What this task involves
Please restate every entry exactly. Leave out the pictures.

══════

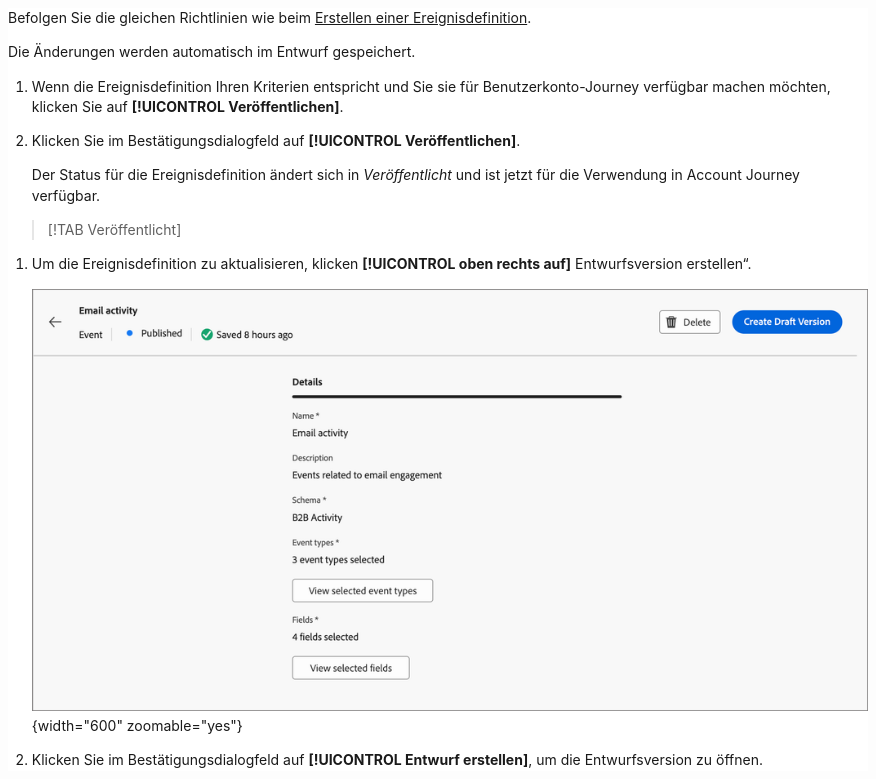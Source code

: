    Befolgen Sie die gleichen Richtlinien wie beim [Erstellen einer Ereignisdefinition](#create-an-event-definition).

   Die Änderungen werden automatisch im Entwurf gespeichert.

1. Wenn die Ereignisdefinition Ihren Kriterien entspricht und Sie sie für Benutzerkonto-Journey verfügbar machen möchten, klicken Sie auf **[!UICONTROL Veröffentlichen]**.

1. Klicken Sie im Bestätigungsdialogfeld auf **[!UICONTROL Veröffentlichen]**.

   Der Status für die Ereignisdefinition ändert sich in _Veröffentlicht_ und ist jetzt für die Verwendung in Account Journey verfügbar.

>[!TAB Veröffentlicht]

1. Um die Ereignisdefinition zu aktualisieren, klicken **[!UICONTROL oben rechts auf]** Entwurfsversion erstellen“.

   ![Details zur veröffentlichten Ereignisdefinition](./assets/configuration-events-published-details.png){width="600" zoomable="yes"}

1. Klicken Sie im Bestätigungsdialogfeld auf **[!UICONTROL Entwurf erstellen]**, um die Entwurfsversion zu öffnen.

══════

Response to this exercise
Source code

:    Befolgen Sie die gleichen Richtlinien wie beim [Erstellen einer Ereignisdefinition](#create-an-event-definition).

   Die Änderungen werden automatisch im Entwurf gespeichert.

1. Wenn die Ereignisdefinition Ihren Kriterien entspricht und Sie sie für Benutzerkonto-Journey verfügbar machen möchten, klicken Sie auf **[!UICONTROL Veröffentlichen]**.

1. Klicken Sie im Bestätigungsdialogfeld auf **[!UICONTROL Veröffentlichen]**.

   Der Status für die Ereignisdefinition ändert sich in _Veröffentlicht_ und ist jetzt für die Verwendung in Account Journey verfügbar.

>[!TAB Veröffentlicht]

1. Um die Ereignisdefinition zu aktualisieren, klicken **[!UICONTROL oben rechts auf]** Entwurfsversion erstellen“.

   ![Details zur veröffentlichten Ereignisdefinition](./assets/configuration-events-published-details.png){width="600" zoomable="yes"}

1. Klicken Sie im Bestätigungsdialogfeld auf **[!UICONTROL Entwurf erstellen]**, um die Entwurfsversion zu öffnen.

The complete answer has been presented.